PROBLEM DESCRIPTION: Go through the data and copy each line that holds "일일커밋".

DATA TO PROCESS Start Marker

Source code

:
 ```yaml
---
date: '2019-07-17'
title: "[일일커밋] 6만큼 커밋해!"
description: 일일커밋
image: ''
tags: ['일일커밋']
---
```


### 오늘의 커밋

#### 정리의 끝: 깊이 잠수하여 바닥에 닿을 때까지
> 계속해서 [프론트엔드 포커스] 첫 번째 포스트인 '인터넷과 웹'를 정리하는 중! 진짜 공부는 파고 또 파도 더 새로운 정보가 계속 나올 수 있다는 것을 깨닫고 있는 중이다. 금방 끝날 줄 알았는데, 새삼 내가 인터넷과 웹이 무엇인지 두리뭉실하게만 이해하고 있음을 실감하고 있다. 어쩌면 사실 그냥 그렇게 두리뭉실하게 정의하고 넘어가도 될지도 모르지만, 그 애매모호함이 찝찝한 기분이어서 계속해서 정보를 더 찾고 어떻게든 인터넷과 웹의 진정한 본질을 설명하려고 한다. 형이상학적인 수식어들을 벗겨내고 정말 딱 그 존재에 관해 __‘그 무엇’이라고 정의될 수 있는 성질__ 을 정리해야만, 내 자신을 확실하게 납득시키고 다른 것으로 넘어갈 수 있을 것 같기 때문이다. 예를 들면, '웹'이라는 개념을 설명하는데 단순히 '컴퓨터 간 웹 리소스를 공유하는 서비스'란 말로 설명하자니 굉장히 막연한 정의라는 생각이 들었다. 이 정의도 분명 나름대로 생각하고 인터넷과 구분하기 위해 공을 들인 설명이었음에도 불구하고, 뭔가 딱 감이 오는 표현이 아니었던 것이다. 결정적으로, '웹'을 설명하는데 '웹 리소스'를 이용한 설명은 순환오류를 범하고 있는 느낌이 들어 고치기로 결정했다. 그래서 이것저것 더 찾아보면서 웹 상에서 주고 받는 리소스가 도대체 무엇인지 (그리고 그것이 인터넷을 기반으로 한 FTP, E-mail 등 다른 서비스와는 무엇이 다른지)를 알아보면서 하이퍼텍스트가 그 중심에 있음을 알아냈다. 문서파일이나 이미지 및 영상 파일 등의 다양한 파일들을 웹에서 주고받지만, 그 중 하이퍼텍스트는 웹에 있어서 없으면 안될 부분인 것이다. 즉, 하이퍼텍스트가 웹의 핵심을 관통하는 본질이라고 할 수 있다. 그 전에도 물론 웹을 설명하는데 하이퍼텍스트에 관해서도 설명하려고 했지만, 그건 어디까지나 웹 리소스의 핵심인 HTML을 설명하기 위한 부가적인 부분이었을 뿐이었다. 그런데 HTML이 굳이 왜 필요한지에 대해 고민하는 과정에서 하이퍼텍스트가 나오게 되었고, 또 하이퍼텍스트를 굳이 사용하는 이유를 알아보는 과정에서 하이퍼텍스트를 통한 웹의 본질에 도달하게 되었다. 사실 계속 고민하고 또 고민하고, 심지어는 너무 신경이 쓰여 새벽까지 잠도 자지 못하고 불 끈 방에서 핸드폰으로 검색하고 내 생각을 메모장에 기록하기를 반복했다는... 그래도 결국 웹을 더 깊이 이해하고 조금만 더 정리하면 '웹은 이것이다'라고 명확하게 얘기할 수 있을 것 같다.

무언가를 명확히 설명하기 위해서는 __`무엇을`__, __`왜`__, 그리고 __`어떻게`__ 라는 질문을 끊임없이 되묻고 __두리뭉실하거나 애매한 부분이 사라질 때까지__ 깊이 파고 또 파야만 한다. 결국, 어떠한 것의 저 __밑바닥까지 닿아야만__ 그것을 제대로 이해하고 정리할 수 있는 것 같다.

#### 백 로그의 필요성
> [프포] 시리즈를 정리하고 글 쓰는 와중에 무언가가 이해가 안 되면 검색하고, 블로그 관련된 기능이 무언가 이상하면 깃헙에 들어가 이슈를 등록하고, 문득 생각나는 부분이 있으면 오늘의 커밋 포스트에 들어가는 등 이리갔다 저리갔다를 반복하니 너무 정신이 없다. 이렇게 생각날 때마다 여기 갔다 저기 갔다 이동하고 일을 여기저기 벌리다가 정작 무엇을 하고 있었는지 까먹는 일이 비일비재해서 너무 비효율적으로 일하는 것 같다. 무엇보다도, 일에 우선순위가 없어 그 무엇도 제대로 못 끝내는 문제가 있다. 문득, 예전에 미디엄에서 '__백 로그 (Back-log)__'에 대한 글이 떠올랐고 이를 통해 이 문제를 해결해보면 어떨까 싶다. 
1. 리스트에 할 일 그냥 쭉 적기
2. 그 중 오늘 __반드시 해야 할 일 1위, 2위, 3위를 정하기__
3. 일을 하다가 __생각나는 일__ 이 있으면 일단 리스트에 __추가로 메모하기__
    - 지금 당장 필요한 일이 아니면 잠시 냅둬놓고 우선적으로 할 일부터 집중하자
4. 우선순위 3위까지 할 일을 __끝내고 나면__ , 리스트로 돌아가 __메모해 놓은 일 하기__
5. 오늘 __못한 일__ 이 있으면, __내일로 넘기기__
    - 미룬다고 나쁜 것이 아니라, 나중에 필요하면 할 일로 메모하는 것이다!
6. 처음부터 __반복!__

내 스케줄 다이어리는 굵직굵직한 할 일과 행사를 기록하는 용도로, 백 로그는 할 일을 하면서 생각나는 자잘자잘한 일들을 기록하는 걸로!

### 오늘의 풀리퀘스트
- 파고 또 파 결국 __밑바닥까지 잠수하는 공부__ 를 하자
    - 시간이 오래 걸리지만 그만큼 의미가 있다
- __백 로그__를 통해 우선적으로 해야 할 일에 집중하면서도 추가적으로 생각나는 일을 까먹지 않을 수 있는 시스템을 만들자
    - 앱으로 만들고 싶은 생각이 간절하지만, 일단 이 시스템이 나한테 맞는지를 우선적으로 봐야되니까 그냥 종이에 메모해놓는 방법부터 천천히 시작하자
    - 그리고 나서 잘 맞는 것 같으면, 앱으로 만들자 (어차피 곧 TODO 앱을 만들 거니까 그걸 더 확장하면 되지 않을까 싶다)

DATA TO PROCESS End Marker

EXERCISE ANSWER:
title: "[일일커밋] 6만큼 커밋해!"
description: 일일커밋
tags: ['일일커밋']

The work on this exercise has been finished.